Copy each line below that includes "result".

▸ TASK INPUTS
++++++++++++++++++++

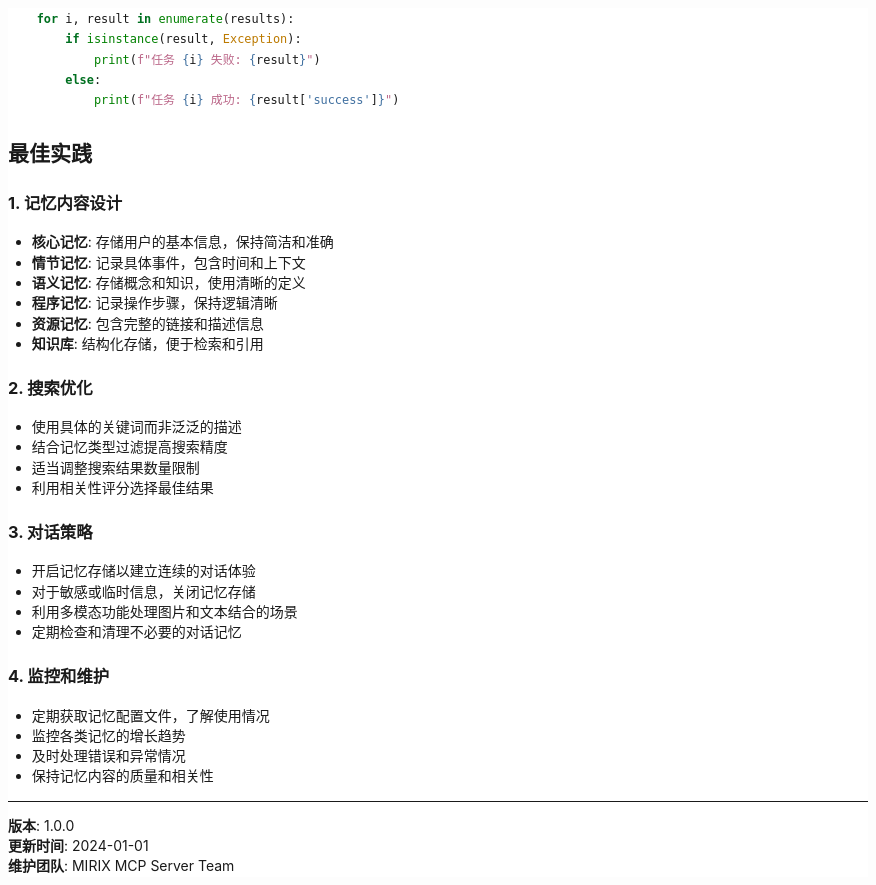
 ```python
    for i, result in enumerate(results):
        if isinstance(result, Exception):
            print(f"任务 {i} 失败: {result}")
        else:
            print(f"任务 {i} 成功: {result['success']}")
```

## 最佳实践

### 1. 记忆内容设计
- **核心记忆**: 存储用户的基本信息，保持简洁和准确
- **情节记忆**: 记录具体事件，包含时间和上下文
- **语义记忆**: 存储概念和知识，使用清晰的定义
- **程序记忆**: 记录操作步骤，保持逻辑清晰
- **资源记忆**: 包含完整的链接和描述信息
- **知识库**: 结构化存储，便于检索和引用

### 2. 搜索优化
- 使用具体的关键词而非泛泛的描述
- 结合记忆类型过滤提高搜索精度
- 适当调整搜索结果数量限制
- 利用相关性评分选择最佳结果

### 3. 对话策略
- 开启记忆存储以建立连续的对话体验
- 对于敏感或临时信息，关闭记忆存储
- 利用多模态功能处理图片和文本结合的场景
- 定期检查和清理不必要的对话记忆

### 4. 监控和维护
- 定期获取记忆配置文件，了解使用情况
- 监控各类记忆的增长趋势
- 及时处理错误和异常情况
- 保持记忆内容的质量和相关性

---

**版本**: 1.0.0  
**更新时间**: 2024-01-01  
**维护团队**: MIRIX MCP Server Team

++++++++++++++++++++

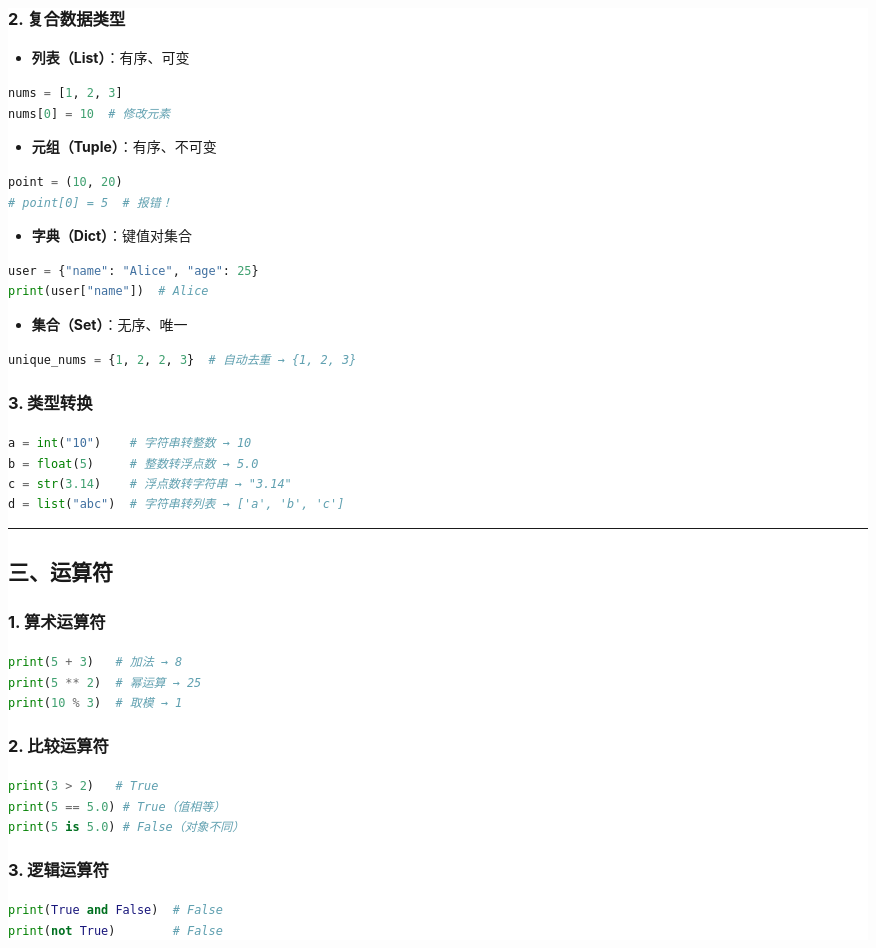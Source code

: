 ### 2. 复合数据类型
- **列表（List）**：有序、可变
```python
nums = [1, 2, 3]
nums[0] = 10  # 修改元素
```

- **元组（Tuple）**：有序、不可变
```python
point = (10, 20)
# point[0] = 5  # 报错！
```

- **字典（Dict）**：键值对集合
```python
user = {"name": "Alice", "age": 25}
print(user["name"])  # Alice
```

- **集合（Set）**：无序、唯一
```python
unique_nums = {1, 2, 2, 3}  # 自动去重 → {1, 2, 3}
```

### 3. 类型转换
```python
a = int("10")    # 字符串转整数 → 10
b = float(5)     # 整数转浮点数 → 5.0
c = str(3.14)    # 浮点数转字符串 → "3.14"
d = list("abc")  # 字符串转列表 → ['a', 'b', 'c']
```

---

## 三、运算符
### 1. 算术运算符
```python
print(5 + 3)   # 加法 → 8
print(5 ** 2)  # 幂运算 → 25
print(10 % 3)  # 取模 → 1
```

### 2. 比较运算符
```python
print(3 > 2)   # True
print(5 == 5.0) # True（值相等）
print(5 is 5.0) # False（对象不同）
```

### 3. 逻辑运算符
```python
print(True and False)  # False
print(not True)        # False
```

++++++++++++++++++++

▸ WRITTEN ANSWER
    for i, result in enumerate(results):
        if isinstance(result, Exception):
            print(f"任务 {i} 失败: {result}")
            print(f"任务 {i} 成功: {result['success']}")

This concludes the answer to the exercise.